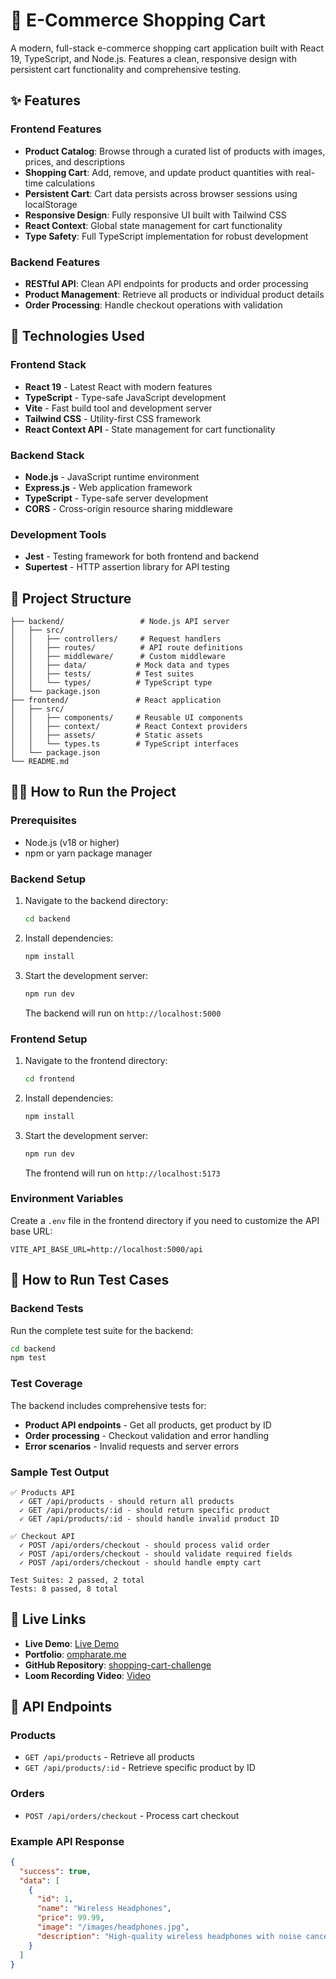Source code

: # 🛒 E-Commerce Shopping Cart

A modern, full-stack e-commerce shopping cart application built with React 19, TypeScript, and Node.js. Features a clean, responsive design with persistent cart functionality and comprehensive testing.

## ✨ Features

### Frontend Features
- **Product Catalog**: Browse through a curated list of products with images, prices, and descriptions
- **Shopping Cart**: Add, remove, and update product quantities with real-time calculations
- **Persistent Cart**: Cart data persists across browser sessions using localStorage
- **Responsive Design**: Fully responsive UI built with Tailwind CSS
- **React Context**: Global state management for cart functionality
- **Type Safety**: Full TypeScript implementation for robust development

### Backend Features
- **RESTful API**: Clean API endpoints for products and order processing
- **Product Management**: Retrieve all products or individual product details
- **Order Processing**: Handle checkout operations with validation
## 🚀 Technologies Used

### Frontend Stack
- **React 19** - Latest React with modern features
- **TypeScript** - Type-safe JavaScript development
- **Vite** - Fast build tool and development server
- **Tailwind CSS** - Utility-first CSS framework
- **React Context API** - State management for cart functionality

### Backend Stack
- **Node.js** - JavaScript runtime environment
- **Express.js** - Web application framework
- **TypeScript** - Type-safe server development
- **CORS** - Cross-origin resource sharing middleware

### Development Tools
- **Jest** - Testing framework for both frontend and backend
- **Supertest** - HTTP assertion library for API testing


## 📁 Project Structure

```
├── backend/                 # Node.js API server
│   ├── src/
│   │   ├── controllers/     # Request handlers
│   │   ├── routes/          # API route definitions
│   │   ├── middleware/      # Custom middleware
│   │   ├── data/           # Mock data and types
│   │   ├── tests/          # Test suites
│   │   └── types/          # TypeScript type 
│   └── package.json
├── frontend/               # React application
│   ├── src/
│   │   ├── components/     # Reusable UI components
│   │   ├── context/        # React Context providers
│   │   ├── assets/         # Static assets
│   │   └── types.ts        # TypeScript interfaces
│   └── package.json
└── README.md
```

## 🏃‍♂️ How to Run the Project

### Prerequisites
- Node.js (v18 or higher)
- npm or yarn package manager

### Backend Setup
1. Navigate to the backend directory:
   ```bash
   cd backend
   ```

2. Install dependencies:
   ```bash
   npm install
   ```

3. Start the development server:
   ```bash
   npm run dev
   ```
   The backend will run on `http://localhost:5000`

### Frontend Setup
1. Navigate to the frontend directory:
   ```bash
   cd frontend
   ```

2. Install dependencies:
   ```bash
   npm install
   ```

3. Start the development server:
   ```bash
   npm run dev
   ```
   The frontend will run on `http://localhost:5173`

### Environment Variables
Create a `.env` file in the frontend directory if you need to customize the API base URL:
```
VITE_API_BASE_URL=http://localhost:5000/api
```

## 🧪 How to Run Test Cases

### Backend Tests
Run the complete test suite for the backend:
```bash
cd backend
npm test
```

### Test Coverage
The backend includes comprehensive tests for:
- **Product API endpoints** - Get all products, get product by ID
- **Order processing** - Checkout validation and error handling
- **Error scenarios** - Invalid requests and server errors

### Sample Test Output
```
✅ Products API
  ✓ GET /api/products - should return all products
  ✓ GET /api/products/:id - should return specific product
  ✓ GET /api/products/:id - should handle invalid product ID

✅ Checkout API  
  ✓ POST /api/orders/checkout - should process valid order
  ✓ POST /api/orders/checkout - should validate required fields
  ✓ POST /api/orders/checkout - should handle empty cart

Test Suites: 2 passed, 2 total
Tests: 8 passed, 8 total
```

## 🔗 Live Links

- **Live Demo**: [Live Demo](https://shopping-cart-challenge-v1.vercel.app/)
- **Portfolio**: [ompharate.me](https://ompharate.me)
- **GitHub Repository**: [shopping-cart-challenge](https://github.com/ompharate/shopping-cart-challenge)
- **Loom Recording Video**: [Video]()

## 🎯 API Endpoints

### Products
- `GET /api/products` - Retrieve all products
- `GET /api/products/:id` - Retrieve specific product by ID

### Orders
- `POST /api/orders/checkout` - Process cart checkout

### Example API Response
```json
{
  "success": true,
  "data": [
    {
      "id": 1,
      "name": "Wireless Headphones",
      "price": 99.99,
      "image": "/images/headphones.jpg",
      "description": "High-quality wireless headphones with noise cancellation"
    }
  ]
}
```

....

** Your objective **
Reproduce each entry above word for word. Pictures are not part of the copy.

** Response to the exercise **
Source code

: # 🛒 E-Commerce Shopping Cart

A modern, full-stack e-commerce shopping cart application built with React 19, TypeScript, and Node.js. Features a clean, responsive design with persistent cart functionality and comprehensive testing.

## ✨ Features

### Frontend Features
- **Product Catalog**: Browse through a curated list of products with images, prices, and descriptions
- **Shopping Cart**: Add, remove, and update product quantities with real-time calculations
- **Persistent Cart**: Cart data persists across browser sessions using localStorage
- **Responsive Design**: Fully responsive UI built with Tailwind CSS
- **React Context**: Global state management for cart functionality
- **Type Safety**: Full TypeScript implementation for robust development

### Backend Features
- **RESTful API**: Clean API endpoints for products and order processing
- **Product Management**: Retrieve all products or individual product details
- **Order Processing**: Handle checkout operations with validation
## 🚀 Technologies Used

### Frontend Stack
- **React 19** - Latest React with modern features
- **TypeScript** - Type-safe JavaScript development
- **Vite** - Fast build tool and development server
- **Tailwind CSS** - Utility-first CSS framework
- **React Context API** - State management for cart functionality

### Backend Stack
- **Node.js** - JavaScript runtime environment
- **Express.js** - Web application framework
- **TypeScript** - Type-safe server development
- **CORS** - Cross-origin resource sharing middleware

### Development Tools
- **Jest** - Testing framework for both frontend and backend
- **Supertest** - HTTP assertion library for API testing


## 📁 Project Structure

```
├── backend/                 # Node.js API server
│   ├── src/
│   │   ├── controllers/     # Request handlers
│   │   ├── routes/          # API route definitions
│   │   ├── middleware/      # Custom middleware
│   │   ├── data/           # Mock data and types
│   │   ├── tests/          # Test suites
│   │   └── types/          # TypeScript type 
│   └── package.json
├── frontend/               # React application
│   ├── src/
│   │   ├── components/     # Reusable UI components
│   │   ├── context/        # React Context providers
│   │   ├── assets/         # Static assets
│   │   └── types.ts        # TypeScript interfaces
│   └── package.json
└── README.md
```

## 🏃‍♂️ How to Run the Project

### Prerequisites
- Node.js (v18 or higher)
- npm or yarn package manager

### Backend Setup
1. Navigate to the backend directory:
   ```bash
   cd backend
   ```

2. Install dependencies:
   ```bash
   npm install
   ```

3. Start the development server:
   ```bash
   npm run dev
   ```
   The backend will run on `http://localhost:5000`

### Frontend Setup
1. Navigate to the frontend directory:
   ```bash
   cd frontend
   ```

2. Install dependencies:
   ```bash
   npm install
   ```

3. Start the development server:
   ```bash
   npm run dev
   ```
   The frontend will run on `http://localhost:5173`

### Environment Variables
Create a `.env` file in the frontend directory if you need to customize the API base URL:
```
VITE_API_BASE_URL=http://localhost:5000/api
```

## 🧪 How to Run Test Cases

### Backend Tests
Run the complete test suite for the backend:
```bash
cd backend
npm test
```

### Test Coverage
The backend includes comprehensive tests for:
- **Product API endpoints** - Get all products, get product by ID
- **Order processing** - Checkout validation and error handling
- **Error scenarios** - Invalid requests and server errors

### Sample Test Output
```
✅ Products API
  ✓ GET /api/products - should return all products
  ✓ GET /api/products/:id - should return specific product
  ✓ GET /api/products/:id - should handle invalid product ID

✅ Checkout API  
  ✓ POST /api/orders/checkout - should process valid order
  ✓ POST /api/orders/checkout - should validate required fields
  ✓ POST /api/orders/checkout - should handle empty cart

Test Suites: 2 passed, 2 total
Tests: 8 passed, 8 total
```

## 🔗 Live Links

- **Live Demo**: [Live Demo](https://shopping-cart-challenge-v1.vercel.app/)
- **Portfolio**: [ompharate.me](https://ompharate.me)
- **GitHub Repository**: [shopping-cart-challenge](https://github.com/ompharate/shopping-cart-challenge)
- **Loom Recording Video**: [Video]()

## 🎯 API Endpoints

### Products
- `GET /api/products` - Retrieve all products
- `GET /api/products/:id` - Retrieve specific product by ID

### Orders
- `POST /api/orders/checkout` - Process cart checkout

### Example API Response
```json
{
  "success": true,
  "data": [
    {
      "id": 1,
      "name": "Wireless Headphones",
      "price": 99.99,
      "image": "/images/headphones.jpg",
      "description": "High-quality wireless headphones with noise cancellation"
    }
  ]
}
```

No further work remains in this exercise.